Open In App

ML – Attention mechanism

Last Updated : 28 Nov, 2023
Like Article

Let’s take a look at hearing and a case study of selective attention in the context of a crowded cocktail party. Assume you’re at a social gathering with a large number of people speaking at the same time. You’re also talking with a friend, but the background noise is not recognized. You are only paying attention to your friend’s voice and grasping their words while filtering out background noise. In this scenario, our auditory system employs selective attention to focus on the relevant auditory information.  The neurological system of our brain improves the representation of speech by prioritizing relevant sounds and ignoring background noises.

A computer method for prioritizing specific information in a given context is called the attention mechanism of deep learning. During translation or question-answering activities, attention is used in natural language processing to align pertinent portions of the source phrase. Without necessarily relying on reinforcement learning, attention mechanisms allow neural networks to give various weights to various input items, boosting their ability to capture crucial information and improve performance in a variety of tasks. Google Streetview’s house number identification is an example of an attention mechanism in Computer vision that enables models to systematically identify particular portions of an image for processing. 

Attention Mechanism

An attention mechanism is an Encoder-Decoder kind of neural network architecture that allows the model to focus on specific sections of the input while executing a task. It dynamically assigns weights to different elements in the input, indicating their relative importance or relevance. By incorporating attention, the model can selectively attend to and process the most relevant information, capturing dependencies and relationships within the data. This mechanism is particularly valuable in tasks involving sequential or structured data, such as natural language processing or computer vision, as it enables the model to effectively handle long-range dependencies and improve performance by selectively attending to important features or contexts.

Recurrent models of visual attention use reinforcement learning to focus attention on key areas of the image. A recurrent neural network governs the peek network, which dynamically selects particular locations for exploration over time. In classification tasks, this method outperforms convolutional neural networks.

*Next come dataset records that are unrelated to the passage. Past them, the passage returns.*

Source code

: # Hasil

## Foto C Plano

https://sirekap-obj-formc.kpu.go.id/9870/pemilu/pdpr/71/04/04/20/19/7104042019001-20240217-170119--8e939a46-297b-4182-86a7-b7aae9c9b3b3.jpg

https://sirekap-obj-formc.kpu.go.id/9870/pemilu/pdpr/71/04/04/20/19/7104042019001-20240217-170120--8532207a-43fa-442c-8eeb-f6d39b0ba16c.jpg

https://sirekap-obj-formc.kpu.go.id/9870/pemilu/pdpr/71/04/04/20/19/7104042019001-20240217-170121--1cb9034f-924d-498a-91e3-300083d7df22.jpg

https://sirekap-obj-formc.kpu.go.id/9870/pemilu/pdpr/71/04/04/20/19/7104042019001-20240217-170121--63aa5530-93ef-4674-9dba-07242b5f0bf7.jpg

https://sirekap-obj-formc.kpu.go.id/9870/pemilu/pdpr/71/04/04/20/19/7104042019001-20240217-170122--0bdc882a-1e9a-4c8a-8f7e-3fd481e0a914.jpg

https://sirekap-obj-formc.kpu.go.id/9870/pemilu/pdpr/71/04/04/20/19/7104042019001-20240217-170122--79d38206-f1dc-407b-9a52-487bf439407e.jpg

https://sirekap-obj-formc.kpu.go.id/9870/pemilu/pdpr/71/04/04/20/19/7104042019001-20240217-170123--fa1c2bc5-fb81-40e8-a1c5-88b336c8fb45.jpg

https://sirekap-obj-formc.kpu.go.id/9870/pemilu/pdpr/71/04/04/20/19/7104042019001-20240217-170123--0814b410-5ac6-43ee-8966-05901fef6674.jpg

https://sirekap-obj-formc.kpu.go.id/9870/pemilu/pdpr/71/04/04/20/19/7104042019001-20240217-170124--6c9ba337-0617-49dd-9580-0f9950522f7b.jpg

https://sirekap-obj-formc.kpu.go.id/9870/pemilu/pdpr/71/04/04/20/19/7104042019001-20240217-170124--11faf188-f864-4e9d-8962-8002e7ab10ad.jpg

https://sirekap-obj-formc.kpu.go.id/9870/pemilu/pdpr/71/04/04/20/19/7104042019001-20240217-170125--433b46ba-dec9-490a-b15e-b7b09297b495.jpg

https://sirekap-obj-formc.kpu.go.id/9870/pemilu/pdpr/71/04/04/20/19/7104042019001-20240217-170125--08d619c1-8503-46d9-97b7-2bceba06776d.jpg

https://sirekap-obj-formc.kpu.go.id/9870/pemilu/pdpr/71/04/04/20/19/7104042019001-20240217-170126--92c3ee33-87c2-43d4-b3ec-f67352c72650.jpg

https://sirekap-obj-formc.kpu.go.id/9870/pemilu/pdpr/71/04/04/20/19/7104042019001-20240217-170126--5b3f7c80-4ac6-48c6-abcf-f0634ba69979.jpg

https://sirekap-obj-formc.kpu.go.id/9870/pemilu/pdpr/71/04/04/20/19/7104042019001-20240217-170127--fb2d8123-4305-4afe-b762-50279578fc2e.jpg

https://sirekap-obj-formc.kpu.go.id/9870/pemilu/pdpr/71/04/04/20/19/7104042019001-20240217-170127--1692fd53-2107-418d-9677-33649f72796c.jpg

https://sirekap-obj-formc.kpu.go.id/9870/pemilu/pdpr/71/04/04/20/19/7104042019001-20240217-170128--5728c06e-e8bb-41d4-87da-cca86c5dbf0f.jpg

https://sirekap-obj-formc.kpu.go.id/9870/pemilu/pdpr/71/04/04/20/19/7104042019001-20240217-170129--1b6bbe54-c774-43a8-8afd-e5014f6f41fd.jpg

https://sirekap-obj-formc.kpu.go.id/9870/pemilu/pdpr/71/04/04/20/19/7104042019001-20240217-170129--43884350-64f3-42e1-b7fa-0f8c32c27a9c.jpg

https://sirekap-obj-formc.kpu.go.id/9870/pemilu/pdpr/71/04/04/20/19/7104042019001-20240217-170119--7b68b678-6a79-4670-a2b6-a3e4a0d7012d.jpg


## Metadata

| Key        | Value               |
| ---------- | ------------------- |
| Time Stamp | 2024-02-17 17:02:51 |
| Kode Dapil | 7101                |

Additionally, this framework goes beyond image identification and may be used for a variety of visual reinforcement learning applications, such as helping robots choose behaviours to accomplish particular goals. Although the most basic use of this strategy is supervised learning, the use of reinforcement learning permits more adaptable and flexible decision-making based on feedback from past glances and rewards earned throughout the learning process.

The application of attention mechanisms to image captioning has substantially enhanced the quality and accuracy of generated captions. By incorporating attention, the model learns to focus on pertinent image regions while creating each caption word. The model can synchronize the visual and textual modalities by paying attention to various areas of the image at each time step thanks to the attention mechanism. By focusing on important objects or areas in the image, the model is able to produce captions that are more detailed and contextually appropriate. The attention-based image captioning models have proven to perform better at catching minute details, managing complicated scenes, and delivering cohesive and educational captions that closely match the visual material.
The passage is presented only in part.